PROMPT
Nothing but a number is wanted: the count of lines in the records below that include "echo".

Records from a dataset
◇ ◇ ◇ ◇ ◇

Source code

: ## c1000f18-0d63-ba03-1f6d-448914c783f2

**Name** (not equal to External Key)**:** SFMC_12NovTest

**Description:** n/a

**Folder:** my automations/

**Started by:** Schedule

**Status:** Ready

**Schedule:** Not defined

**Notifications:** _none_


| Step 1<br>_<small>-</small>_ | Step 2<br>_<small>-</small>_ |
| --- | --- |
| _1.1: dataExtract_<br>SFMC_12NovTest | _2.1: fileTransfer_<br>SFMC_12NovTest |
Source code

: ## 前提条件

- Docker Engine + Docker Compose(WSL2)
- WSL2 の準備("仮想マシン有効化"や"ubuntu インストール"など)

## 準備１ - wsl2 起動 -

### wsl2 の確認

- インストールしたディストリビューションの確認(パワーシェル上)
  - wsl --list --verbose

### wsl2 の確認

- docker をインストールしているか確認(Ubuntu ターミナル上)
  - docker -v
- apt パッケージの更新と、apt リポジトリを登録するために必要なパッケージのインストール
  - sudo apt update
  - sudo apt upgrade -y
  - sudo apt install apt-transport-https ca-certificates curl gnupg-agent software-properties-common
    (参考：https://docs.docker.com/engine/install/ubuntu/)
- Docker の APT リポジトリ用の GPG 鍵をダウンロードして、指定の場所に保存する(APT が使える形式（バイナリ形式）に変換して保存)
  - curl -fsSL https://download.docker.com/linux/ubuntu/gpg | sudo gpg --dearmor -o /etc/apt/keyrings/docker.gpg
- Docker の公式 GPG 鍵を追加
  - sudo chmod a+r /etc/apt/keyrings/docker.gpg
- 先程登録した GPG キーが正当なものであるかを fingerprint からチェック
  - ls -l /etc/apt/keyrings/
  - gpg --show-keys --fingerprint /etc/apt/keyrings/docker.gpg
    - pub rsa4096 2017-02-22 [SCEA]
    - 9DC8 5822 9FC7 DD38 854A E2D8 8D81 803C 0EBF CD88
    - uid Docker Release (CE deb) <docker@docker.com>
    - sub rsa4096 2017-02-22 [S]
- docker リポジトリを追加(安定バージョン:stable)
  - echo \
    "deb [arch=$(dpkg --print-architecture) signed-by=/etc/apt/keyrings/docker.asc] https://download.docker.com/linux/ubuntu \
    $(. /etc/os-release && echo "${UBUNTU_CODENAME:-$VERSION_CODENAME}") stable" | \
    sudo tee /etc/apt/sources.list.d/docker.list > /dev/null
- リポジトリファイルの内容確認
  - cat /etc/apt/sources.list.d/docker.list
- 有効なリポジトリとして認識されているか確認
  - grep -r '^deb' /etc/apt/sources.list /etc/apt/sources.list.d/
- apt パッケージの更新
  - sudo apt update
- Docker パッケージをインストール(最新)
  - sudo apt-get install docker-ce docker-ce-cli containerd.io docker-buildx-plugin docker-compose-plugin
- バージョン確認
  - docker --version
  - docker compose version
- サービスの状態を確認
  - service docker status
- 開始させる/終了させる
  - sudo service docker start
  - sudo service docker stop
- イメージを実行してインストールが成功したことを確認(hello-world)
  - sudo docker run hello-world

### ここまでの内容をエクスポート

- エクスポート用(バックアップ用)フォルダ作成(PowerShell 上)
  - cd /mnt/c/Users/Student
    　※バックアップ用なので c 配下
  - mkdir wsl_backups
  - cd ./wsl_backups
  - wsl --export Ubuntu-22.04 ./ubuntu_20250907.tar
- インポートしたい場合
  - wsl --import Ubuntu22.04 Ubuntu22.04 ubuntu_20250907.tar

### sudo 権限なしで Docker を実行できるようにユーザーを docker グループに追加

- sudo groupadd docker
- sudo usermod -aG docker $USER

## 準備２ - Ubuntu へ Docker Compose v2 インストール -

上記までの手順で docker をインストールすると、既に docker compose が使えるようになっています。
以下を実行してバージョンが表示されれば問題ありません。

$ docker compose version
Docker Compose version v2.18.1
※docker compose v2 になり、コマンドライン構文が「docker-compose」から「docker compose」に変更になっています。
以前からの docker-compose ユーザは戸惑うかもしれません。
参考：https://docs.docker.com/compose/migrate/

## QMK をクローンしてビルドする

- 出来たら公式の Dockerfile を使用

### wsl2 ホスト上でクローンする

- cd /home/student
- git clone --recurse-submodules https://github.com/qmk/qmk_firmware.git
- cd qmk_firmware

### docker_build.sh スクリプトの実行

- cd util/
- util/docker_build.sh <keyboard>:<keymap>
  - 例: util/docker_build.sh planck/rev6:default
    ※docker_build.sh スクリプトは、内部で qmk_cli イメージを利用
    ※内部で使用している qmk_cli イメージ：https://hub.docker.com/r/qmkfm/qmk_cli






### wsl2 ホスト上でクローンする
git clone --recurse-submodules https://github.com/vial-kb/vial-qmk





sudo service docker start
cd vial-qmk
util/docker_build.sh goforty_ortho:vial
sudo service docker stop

◇ ◇ ◇ ◇ ◇

OUTPUT OF THE TASK
2